08 Feb 2008 [ Prev | Next ]

Audience: Putting Your Reader First

When we write in order to vent, or work something out in our heads, we are writing for ourselves. All we have to do is mention someone's name, and all the emotions associated with that name come flooding into our consciousness.

There is great value in expressing your feelings through writing; however, the writing strategies that lead to good "venting" (you write whenever the mood strikes you, you churn out words and paragraphs, and then once the emotion passes, you stop) rarely lead to good fiction (or poetry, or personal essays).

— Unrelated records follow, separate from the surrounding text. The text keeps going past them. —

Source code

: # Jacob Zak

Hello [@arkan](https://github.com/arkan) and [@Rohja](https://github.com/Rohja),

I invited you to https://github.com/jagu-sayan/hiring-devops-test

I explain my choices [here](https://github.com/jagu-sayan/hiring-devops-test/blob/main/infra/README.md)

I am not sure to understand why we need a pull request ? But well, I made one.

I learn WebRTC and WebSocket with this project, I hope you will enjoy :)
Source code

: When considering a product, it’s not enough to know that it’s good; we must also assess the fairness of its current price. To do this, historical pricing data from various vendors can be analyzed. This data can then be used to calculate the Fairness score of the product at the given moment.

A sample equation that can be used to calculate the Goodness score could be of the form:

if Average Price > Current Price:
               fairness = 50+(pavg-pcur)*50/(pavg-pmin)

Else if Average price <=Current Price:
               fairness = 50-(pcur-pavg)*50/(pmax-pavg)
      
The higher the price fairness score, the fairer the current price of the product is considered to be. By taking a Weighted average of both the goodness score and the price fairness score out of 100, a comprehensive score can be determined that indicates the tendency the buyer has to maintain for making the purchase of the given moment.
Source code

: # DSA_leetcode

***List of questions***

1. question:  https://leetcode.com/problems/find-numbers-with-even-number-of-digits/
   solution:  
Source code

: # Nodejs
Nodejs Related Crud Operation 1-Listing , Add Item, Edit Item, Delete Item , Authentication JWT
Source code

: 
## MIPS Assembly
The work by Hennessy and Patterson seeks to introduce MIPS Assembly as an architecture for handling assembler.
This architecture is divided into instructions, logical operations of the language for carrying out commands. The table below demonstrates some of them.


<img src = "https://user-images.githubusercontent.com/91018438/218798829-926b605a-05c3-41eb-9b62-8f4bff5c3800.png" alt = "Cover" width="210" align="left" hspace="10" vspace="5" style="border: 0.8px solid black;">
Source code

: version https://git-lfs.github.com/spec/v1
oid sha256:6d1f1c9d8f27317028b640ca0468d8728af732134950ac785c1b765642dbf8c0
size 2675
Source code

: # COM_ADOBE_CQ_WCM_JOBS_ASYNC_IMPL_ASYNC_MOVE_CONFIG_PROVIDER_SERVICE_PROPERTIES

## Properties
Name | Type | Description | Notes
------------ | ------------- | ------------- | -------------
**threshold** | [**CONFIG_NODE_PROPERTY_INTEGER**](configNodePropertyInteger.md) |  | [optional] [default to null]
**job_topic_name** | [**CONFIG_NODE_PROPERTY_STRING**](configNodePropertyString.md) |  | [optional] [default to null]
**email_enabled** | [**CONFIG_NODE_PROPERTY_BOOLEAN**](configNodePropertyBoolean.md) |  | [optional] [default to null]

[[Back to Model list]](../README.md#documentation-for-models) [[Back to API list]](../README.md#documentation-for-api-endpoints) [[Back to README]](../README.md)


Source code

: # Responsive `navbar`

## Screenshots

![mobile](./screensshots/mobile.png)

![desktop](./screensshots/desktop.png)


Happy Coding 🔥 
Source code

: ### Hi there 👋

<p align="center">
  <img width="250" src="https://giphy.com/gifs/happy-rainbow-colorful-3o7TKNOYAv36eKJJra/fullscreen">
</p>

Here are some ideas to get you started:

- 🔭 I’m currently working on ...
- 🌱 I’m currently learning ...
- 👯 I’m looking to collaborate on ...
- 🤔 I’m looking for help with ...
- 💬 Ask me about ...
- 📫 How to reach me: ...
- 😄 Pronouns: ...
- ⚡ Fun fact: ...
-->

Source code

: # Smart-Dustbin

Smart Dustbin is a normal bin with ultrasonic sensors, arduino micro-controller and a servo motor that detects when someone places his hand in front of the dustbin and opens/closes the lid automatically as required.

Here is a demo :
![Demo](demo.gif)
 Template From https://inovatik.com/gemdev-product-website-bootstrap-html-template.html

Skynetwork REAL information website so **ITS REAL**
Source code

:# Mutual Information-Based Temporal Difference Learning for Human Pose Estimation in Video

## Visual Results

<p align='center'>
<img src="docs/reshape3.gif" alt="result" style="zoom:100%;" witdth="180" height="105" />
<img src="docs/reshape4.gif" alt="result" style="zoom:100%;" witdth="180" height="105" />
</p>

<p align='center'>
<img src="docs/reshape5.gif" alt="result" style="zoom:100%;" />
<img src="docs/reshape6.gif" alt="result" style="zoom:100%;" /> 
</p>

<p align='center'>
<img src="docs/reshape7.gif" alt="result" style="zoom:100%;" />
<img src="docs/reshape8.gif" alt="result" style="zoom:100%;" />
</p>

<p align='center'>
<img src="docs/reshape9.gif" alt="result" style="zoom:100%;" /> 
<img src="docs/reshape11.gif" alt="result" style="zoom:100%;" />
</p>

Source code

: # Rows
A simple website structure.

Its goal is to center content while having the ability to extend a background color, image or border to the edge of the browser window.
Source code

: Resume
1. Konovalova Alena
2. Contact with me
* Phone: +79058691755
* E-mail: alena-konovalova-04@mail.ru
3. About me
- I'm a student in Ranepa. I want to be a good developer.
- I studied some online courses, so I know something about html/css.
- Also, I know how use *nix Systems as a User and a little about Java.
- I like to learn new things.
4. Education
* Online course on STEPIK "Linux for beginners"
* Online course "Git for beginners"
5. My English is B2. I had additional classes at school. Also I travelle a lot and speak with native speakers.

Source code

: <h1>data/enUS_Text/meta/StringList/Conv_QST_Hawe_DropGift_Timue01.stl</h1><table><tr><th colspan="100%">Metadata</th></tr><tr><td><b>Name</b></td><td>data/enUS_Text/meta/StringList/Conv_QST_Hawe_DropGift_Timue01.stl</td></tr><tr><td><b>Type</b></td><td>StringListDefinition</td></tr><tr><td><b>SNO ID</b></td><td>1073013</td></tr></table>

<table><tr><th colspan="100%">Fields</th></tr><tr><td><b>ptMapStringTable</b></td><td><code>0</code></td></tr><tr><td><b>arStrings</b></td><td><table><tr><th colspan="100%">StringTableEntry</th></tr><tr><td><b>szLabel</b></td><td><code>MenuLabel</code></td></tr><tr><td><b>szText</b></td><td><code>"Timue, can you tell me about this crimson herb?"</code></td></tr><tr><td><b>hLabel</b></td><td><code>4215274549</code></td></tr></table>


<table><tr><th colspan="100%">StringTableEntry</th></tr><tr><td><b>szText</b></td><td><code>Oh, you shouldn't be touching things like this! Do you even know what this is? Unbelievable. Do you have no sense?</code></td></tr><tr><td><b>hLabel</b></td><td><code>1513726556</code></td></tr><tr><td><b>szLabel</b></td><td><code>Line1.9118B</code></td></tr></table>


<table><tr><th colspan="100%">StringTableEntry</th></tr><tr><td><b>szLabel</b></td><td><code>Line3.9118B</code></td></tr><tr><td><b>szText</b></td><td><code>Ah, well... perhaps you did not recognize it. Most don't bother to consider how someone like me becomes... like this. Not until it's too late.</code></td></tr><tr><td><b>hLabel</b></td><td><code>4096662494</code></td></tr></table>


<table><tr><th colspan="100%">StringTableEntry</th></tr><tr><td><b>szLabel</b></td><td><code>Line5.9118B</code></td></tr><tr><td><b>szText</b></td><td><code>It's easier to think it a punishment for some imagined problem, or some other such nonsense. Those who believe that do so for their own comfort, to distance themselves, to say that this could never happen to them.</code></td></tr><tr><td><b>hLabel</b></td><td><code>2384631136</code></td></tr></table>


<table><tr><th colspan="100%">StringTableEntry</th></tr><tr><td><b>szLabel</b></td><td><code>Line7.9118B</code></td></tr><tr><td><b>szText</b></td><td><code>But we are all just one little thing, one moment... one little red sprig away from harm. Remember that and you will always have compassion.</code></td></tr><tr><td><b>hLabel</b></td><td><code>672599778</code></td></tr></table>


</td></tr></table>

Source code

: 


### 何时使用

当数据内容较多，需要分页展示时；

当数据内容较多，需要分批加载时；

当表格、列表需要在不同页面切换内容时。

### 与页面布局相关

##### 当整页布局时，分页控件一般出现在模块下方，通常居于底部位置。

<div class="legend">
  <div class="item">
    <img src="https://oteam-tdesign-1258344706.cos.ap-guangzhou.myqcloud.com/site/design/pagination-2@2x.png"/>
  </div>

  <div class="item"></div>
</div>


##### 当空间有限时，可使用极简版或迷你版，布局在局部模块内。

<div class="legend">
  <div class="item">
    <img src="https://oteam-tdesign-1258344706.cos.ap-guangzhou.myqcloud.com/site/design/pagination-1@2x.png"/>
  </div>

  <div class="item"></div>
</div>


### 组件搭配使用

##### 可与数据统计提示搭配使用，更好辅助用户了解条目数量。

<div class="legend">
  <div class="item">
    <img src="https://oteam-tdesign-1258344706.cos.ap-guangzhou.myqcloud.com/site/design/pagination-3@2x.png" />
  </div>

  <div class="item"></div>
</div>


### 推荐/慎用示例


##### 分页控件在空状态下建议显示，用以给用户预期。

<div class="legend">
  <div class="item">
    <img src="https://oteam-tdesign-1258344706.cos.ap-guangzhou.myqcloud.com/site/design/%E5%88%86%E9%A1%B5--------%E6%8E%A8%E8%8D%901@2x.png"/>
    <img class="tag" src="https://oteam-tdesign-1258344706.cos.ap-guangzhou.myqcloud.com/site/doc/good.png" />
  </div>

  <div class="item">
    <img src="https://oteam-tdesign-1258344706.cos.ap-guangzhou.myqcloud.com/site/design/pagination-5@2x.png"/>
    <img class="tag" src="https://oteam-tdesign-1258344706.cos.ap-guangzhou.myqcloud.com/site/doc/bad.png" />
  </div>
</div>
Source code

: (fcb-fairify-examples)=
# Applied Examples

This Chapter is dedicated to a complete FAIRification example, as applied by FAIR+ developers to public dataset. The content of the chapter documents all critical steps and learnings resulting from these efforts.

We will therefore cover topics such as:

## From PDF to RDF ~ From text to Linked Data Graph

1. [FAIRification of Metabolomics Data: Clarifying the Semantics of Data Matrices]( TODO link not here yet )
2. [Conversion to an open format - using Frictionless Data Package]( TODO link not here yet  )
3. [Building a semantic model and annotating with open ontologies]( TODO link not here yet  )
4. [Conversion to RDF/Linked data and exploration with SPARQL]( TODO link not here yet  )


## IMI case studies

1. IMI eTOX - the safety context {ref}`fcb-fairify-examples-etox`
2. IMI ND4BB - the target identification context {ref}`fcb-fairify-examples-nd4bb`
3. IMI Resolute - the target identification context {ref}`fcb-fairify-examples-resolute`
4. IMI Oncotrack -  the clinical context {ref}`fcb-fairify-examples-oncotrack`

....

It's hard to maintain a clear idea of how your words are going to affect your reader, when you are still caught up in the emotions of the moment you are trying to capture. I don't mean to say that you shouldn't write about what makes you passionate, but rather that the real power of emotive writing is not that it accurately expresses the author's feelings, but that it generates feelings in the reader. (Whether those words "capture" your own feelings is largely irrelevant.)

William Wordsworth defined poetry as "the spontaneous overflow of powerful feelings from emotions recollected in tranquility."  That definition usefully describes the delicate process of choosing specific incidents to "show" a truth that is important to our developing understanding of the story, without using announcements and labels to "tell" the reader the significance of those incidents.

When we encounter a work of fiction in which the protagonist seems to be pouring out his or her emotions in a great, unrehearsed gush, we see only the end result of hours (or months) of planning, and multiple (or scores) of revisions.

The author has worked hard to make it look like the writing is unplanned.

The writer will carefully conceal important details ("She loves him but can't admit it" or "The suspect the detective is pursuing is really the detective's own brother") that become clear only as the story progresses (maybe, for a short story, only becoming clear in the final line). 

There are, of course, forms of fiction that don't involve great gushes of emotions. For example, detective stories emphasize puzzles and character study, while adventure stories emphasize discovery and setting. 

You can write an inspiring story or a funny one. Don't feel that it's necessary to create an angsty emo teen who rebels against the world. The main thing to do is plan.